Second Quarter Results
Interest income totaled $8.4 million in the second quarter of 2013, compared with $9.7 million in the second quarter of 2012. The decline in interest income was due primarily to lower earning assets, primarily loans, compared with the second quarter of 2012.
Interest expense declined 37.4% to $737,000 in the second quarter of 2013, compared with $1.2 million in the second quarter of 2012. The decrease resulted primarily from lower interest rates paid compared with the prior year.

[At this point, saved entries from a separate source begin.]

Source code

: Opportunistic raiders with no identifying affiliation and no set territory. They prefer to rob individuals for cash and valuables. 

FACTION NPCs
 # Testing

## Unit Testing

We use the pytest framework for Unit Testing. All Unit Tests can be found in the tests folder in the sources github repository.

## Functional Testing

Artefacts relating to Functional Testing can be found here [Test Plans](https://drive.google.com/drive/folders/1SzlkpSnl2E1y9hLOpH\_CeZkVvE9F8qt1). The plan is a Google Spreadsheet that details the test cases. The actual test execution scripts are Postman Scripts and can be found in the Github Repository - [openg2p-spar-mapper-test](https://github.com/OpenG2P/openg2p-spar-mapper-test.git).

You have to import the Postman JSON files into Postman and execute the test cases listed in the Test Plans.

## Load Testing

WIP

Net interest income was $7.7 million in the second quarter of 2013, compared with $8.6 million in the second quarter of 2012. The decline in net interest income was due to lower earning assets, primarily loans, combined with a 20 basis point decline in the net interest margin, compared with the second quarter of 2012. Net interest margin was 6.0% in the second quarter of 2013, compared with 6.2% in the second quarter of 2012. The decline in net interest margin was due primarily to the competitive loan market that has resulted in margin compression at the Bank and a change in Acceptance Loan Company’s loan origination criteria that is focused on improved credit quality with a slight offset in lower interest rates charged.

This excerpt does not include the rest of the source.